* **Instructions for the task**
If a line holds the word "todas", copy it from the entries.

[Stored data entries]
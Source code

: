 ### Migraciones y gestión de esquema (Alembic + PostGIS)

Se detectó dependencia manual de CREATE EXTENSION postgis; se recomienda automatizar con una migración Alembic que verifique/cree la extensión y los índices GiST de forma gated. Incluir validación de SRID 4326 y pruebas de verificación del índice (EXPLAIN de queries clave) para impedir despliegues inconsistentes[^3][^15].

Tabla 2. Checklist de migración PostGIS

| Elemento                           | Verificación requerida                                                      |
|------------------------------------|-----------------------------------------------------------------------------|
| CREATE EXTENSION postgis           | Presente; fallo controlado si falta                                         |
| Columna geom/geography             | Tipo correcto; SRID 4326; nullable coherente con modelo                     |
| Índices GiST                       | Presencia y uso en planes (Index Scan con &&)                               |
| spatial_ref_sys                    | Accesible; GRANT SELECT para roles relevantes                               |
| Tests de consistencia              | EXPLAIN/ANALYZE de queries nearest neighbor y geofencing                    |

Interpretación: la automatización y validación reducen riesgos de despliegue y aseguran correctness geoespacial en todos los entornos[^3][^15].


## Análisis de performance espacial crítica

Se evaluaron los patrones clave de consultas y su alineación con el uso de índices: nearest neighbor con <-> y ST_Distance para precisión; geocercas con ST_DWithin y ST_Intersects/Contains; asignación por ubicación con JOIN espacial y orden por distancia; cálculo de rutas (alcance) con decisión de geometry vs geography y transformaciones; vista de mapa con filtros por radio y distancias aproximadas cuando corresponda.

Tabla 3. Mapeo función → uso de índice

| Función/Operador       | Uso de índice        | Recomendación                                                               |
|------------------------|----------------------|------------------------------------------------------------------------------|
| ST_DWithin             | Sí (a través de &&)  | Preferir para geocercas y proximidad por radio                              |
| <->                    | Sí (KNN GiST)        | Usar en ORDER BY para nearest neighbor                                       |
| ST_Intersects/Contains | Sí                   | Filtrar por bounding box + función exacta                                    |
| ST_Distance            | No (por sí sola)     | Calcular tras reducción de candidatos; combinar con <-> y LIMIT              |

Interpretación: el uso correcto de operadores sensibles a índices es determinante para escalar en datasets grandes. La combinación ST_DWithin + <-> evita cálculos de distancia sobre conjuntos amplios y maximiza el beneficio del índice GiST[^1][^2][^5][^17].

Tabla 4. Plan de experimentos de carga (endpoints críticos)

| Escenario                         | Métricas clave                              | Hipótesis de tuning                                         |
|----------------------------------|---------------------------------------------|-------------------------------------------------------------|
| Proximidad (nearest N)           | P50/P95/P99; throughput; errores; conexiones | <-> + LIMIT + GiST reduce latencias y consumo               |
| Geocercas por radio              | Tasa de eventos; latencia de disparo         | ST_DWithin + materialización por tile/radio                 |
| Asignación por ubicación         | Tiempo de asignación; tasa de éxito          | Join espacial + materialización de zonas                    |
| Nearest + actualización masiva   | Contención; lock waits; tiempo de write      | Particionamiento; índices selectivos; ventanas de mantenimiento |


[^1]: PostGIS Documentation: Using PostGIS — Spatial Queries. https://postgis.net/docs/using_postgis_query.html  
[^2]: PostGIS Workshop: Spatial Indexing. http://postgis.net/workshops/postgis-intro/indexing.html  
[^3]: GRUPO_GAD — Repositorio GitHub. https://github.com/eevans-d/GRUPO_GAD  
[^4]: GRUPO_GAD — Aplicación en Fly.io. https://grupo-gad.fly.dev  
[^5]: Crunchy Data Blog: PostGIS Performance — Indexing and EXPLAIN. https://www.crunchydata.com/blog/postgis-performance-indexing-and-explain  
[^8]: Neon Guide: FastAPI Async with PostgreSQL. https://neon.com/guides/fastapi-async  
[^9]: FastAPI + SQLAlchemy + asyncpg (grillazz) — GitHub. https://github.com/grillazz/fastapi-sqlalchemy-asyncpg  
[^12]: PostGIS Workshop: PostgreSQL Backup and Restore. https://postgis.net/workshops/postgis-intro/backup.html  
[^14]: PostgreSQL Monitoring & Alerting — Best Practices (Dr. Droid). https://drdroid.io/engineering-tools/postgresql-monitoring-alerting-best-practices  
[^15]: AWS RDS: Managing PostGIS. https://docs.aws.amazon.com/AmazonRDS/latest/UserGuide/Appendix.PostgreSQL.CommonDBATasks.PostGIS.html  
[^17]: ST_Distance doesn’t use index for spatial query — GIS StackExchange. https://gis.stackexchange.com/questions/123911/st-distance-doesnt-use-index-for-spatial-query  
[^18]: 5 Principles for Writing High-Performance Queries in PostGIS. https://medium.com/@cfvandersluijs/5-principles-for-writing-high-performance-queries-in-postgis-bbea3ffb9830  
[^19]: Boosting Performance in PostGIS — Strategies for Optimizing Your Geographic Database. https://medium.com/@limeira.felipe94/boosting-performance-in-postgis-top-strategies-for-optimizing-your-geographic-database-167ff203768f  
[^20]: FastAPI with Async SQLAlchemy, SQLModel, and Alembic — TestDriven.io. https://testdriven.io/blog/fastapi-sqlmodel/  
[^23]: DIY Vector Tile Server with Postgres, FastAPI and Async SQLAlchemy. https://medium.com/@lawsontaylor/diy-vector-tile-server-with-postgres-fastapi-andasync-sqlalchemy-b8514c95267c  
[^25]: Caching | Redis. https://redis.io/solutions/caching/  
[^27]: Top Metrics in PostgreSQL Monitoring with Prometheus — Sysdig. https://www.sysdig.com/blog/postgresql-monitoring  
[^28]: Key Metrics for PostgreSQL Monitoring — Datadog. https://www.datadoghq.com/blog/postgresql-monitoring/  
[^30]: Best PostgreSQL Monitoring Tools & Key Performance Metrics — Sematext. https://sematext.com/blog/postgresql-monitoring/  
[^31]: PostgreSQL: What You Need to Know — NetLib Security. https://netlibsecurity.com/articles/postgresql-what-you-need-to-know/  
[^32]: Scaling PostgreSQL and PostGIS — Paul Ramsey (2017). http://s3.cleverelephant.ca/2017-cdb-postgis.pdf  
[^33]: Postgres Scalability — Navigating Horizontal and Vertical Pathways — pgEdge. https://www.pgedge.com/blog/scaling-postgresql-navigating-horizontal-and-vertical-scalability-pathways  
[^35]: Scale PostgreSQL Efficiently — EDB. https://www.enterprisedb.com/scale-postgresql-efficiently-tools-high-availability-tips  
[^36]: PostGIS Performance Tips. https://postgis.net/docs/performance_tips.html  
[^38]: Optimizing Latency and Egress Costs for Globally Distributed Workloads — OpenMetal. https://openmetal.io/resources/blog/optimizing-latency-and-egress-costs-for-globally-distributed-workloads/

==

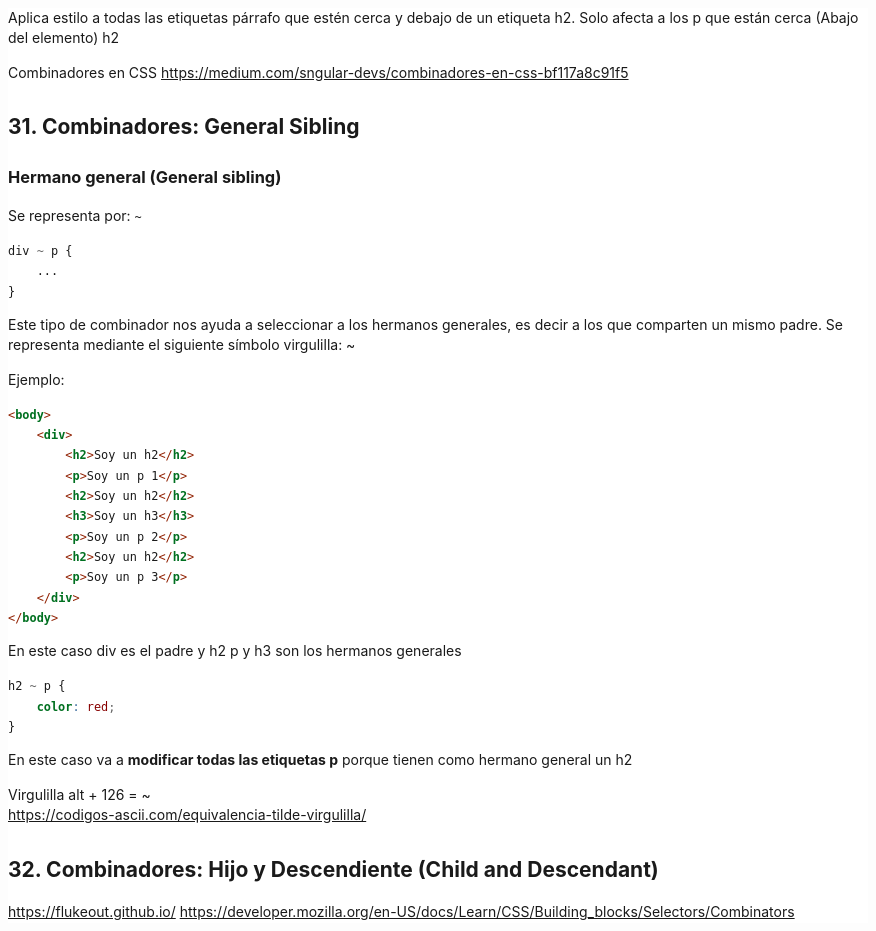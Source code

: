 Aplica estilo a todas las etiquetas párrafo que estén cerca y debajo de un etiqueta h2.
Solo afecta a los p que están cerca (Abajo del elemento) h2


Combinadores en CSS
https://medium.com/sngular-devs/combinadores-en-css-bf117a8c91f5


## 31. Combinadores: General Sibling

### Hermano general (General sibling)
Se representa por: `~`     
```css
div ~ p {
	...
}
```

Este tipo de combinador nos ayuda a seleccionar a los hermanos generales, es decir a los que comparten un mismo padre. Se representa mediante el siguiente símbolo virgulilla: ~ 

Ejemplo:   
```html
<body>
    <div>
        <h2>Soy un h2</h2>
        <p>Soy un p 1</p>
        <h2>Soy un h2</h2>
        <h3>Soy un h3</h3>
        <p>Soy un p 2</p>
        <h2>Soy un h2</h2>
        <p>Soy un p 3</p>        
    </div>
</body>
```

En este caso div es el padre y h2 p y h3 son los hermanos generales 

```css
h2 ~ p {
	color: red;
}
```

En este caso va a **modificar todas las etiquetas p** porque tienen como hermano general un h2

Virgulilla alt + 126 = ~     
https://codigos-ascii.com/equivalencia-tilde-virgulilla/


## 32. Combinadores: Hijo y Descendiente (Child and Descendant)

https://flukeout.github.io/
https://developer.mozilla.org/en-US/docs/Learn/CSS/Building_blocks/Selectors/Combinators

==

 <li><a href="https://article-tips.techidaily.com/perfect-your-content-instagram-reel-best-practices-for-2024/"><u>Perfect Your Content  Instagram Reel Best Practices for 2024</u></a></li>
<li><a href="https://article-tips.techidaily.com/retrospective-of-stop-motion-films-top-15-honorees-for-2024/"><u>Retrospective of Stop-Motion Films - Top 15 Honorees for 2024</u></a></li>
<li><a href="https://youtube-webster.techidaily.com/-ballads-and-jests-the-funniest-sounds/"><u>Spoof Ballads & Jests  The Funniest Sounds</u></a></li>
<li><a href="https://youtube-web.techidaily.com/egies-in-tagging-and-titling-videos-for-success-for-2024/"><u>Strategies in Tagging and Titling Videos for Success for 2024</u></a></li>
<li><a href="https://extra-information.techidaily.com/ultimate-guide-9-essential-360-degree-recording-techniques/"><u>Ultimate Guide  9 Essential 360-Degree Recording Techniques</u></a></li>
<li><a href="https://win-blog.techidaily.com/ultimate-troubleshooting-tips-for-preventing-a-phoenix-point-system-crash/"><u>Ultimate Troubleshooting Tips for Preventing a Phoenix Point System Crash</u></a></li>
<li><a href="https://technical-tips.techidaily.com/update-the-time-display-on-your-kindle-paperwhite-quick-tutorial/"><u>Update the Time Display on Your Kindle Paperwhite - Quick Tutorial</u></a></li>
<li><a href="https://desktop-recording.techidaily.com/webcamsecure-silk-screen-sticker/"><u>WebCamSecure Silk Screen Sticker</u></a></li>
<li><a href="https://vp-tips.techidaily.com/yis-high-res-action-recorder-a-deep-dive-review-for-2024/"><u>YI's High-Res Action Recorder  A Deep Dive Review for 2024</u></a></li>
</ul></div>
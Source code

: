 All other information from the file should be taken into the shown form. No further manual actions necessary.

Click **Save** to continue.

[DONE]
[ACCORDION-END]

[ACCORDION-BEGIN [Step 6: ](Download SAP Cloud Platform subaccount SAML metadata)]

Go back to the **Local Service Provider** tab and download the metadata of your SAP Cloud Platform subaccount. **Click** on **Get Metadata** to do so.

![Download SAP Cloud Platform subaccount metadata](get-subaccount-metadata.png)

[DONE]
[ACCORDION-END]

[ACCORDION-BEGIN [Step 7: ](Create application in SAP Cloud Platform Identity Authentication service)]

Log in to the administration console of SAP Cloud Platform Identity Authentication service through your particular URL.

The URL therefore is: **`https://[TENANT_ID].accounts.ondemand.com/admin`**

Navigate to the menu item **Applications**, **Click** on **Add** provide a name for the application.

* **Your solution**
: Aplica estilo a todas las etiquetas párrafo que estén cerca y debajo de un etiqueta h2.
En este caso va a **modificar todas las etiquetas p** porque tienen como hermano general un h2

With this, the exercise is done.